Member of the West Bengal Legislative Assembly
- In office 16 May 2009 – 5 May 2026
- Constituency: Sreerampur
- Preceded by: Ratna De Nag
- Succeeded by: Bhaskar Bhattacharya

= Sudipto Roy =

Indian politician

Sudipto Roy (born 1949) is an Indian politician from West Bengal. He is a four time member of the West Bengal Legislative Assembly from Sreerampur Assembly constituency in Hooghly district. He won the 2021 West Bengal Legislative Assembly election representing the All India Trinamool Congress.
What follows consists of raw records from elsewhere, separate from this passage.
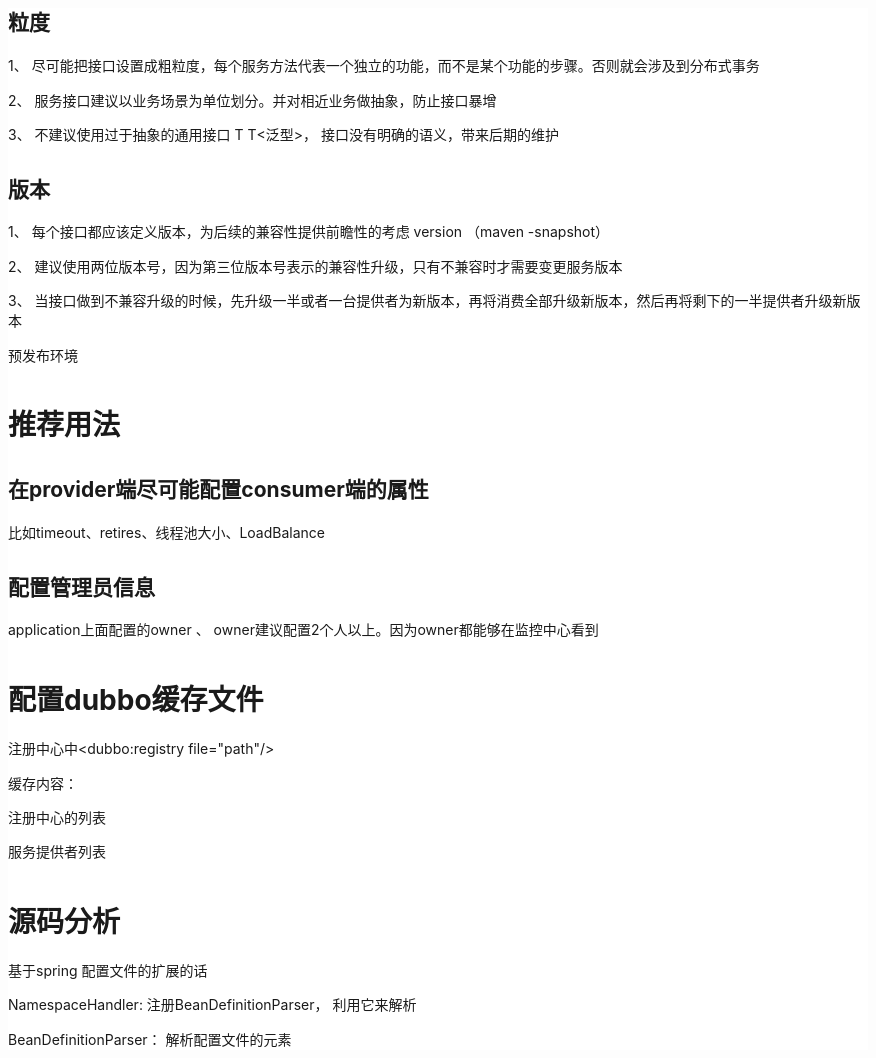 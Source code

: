 ## 粒度

1、  尽可能把接口设置成粗粒度，每个服务方法代表一个独立的功能，而不是某个功能的步骤。否则就会涉及到分布式事务

2、   服务接口建议以业务场景为单位划分。并对相近业务做抽象，防止接口暴增

3、   不建议使用过于抽象的通用接口  T  T<泛型>， 接口没有明确的语义，带来后期的维护

## 版本

1、       每个接口都应该定义版本，为后续的兼容性提供前瞻性的考虑 version （maven -snapshot）

2、       建议使用两位版本号，因为第三位版本号表示的兼容性升级，只有不兼容时才需要变更服务版本

3、       当接口做到不兼容升级的时候，先升级一半或者一台提供者为新版本，再将消费全部升级新版本，然后再将剩下的一半提供者升级新版本

预发布环境

 

# 推荐用法

## 在provider端尽可能配置consumer端的属性

比如timeout、retires、线程池大小、LoadBalance

 

## 配置管理员信息

application上面配置的owner 、 owner建议配置2个人以上。因为owner都能够在监控中心看到

 

# 配置dubbo缓存文件

注册中心中<dubbo:registry file="path"/>

缓存内容：

注册中心的列表

服务提供者列表

 

# 源码分析

 

基于spring 配置文件的扩展的话

NamespaceHandler:       注册BeanDefinitionParser， 利用它来解析

BeanDefinitionParser：   解析配置文件的元素

  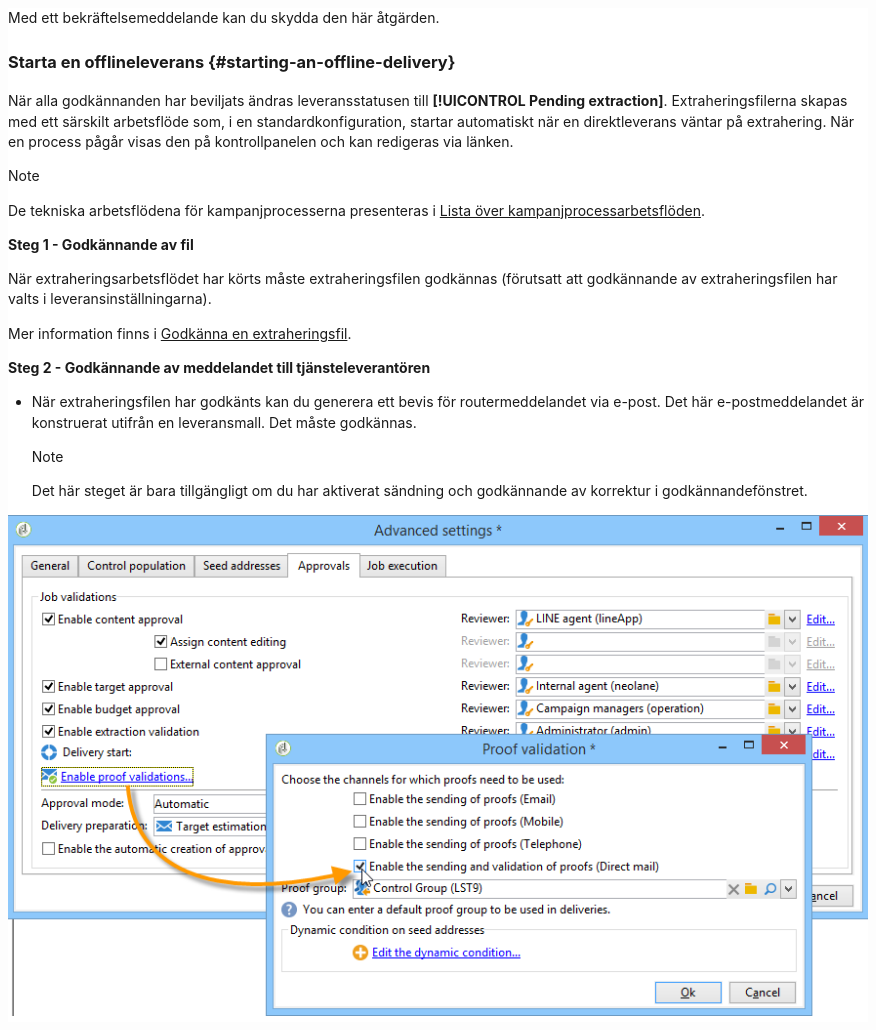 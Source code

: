 Med ett bekräftelsemeddelande kan du skydda den här åtgärden.

### Starta en offlineleverans {#starting-an-offline-delivery}

När alla godkännanden har beviljats ändras leveransstatusen till **[!UICONTROL Pending extraction]**. Extraheringsfilerna skapas med ett särskilt arbetsflöde som, i en standardkonfiguration, startar automatiskt när en direktleverans väntar på extrahering. När en process pågår visas den på kontrollpanelen och kan redigeras via länken.

>[!NOTE]
>
>De tekniska arbetsflödena för kampanjprocesserna presenteras i [Lista över kampanjprocessarbetsflöden](../../workflow/using/campaign.md).

**Steg 1 - Godkännande av fil**

När extraheringsarbetsflödet har körts måste extraheringsfilen godkännas (förutsatt att godkännande av extraheringsfilen har valts i leveransinställningarna).

Mer information finns i [Godkänna en extraheringsfil](../../campaign/using/marketing-campaign-approval.md#approving-an-extraction-file).

**Steg 2 - Godkännande av meddelandet till tjänsteleverantören**

* När extraheringsfilen har godkänts kan du generera ett bevis för routermeddelandet via e-post. Det här e-postmeddelandet är konstruerat utifrån en leveransmall. Det måste godkännas.

   >[!NOTE]
   >
   >Det här steget är bara tillgängligt om du har aktiverat sändning och godkännande av korrektur i godkännandefönstret.

![](assets/s_ncs_user_file_valid_select_BAT.png)
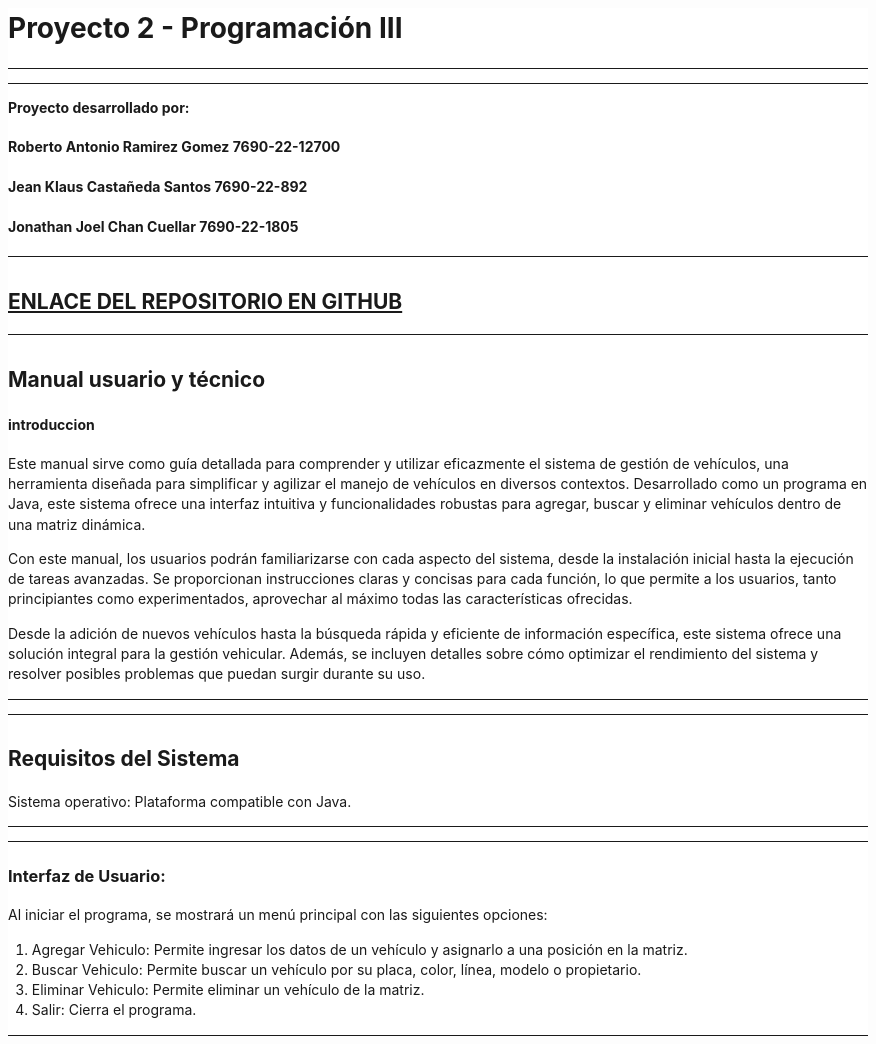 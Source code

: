 # Proyecto 2 - Programación III
---
---
**Proyecto desarrollado por:**
#### Roberto Antonio Ramirez Gomez 7690-22-12700
#### Jean Klaus Castañeda Santos 7690-22-892
#### Jonathan Joel Chan Cuellar 7690-22-1805

---
[ENLACE DEL REPOSITORIO EN GITHUB](https://github.com/rramirezg18/Proyecto-2-Programacion-3.git)
---
---
## Manual usuario y técnico
#### introduccion 

Este manual sirve como guía detallada para comprender y utilizar eficazmente el sistema de gestión de vehículos, una herramienta diseñada para simplificar y agilizar el manejo de vehículos en diversos contextos. Desarrollado como un programa en Java, este sistema ofrece una interfaz intuitiva y funcionalidades robustas para agregar, buscar y eliminar vehículos dentro de una matriz dinámica.

Con este manual, los usuarios podrán familiarizarse con cada aspecto del sistema, desde la instalación inicial hasta la ejecución de tareas avanzadas. Se proporcionan instrucciones claras y concisas para cada función, lo que permite a los usuarios, tanto principiantes como experimentados, aprovechar al máximo todas las características ofrecidas.

Desde la adición de nuevos vehículos hasta la búsqueda rápida y eficiente de información específica, este sistema ofrece una solución integral para la gestión vehicular. Además, se incluyen detalles sobre cómo optimizar el rendimiento del sistema y resolver posibles problemas que puedan surgir durante su uso.

---
---

## Requisitos del Sistema
Sistema operativo: Plataforma compatible con Java.

---
---

### Interfaz de Usuario:

Al iniciar el programa, se mostrará un menú principal con las siguientes opciones:
1. Agregar Vehiculo: Permite ingresar los datos de un vehículo y asignarlo a una posición en la matriz.
2. Buscar Vehiculo: Permite buscar un vehículo por su placa, color, línea, modelo o propietario.
3. Eliminar Vehiculo: Permite eliminar un vehículo de la matriz.
4. Salir: Cierra el programa.

---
== Early life and education ==
Roy is from Kashipur, Hooghly district, West Bengal. He is the son of late Anil Roy. He completed his MBBS and later did his MD in anesthesiology in 1978 at IPGMER & SSKM Hospital, University of Calcutta.

== Career ==
Roy won from Sreerampur Assembly constituency representing All India Trinamool Congress in the 2021 West Bengal Legislative Assembly election. He polled 93,021 votes and defeated his nearest rival, Kabir Shankar Bose of the Bharatiya Janata Party, by a margin of 23,433 votes.

He first became an MLA winning the 2009 by-election. He was re-elected in the 2011 West Bengal Legislative Assembly election and retained it for the third consecutive time in the 2016 West Bengal Legislative Assembly election defeating Subhankar Sarkar of the Indian National Congress by a margin of 9,907 votes.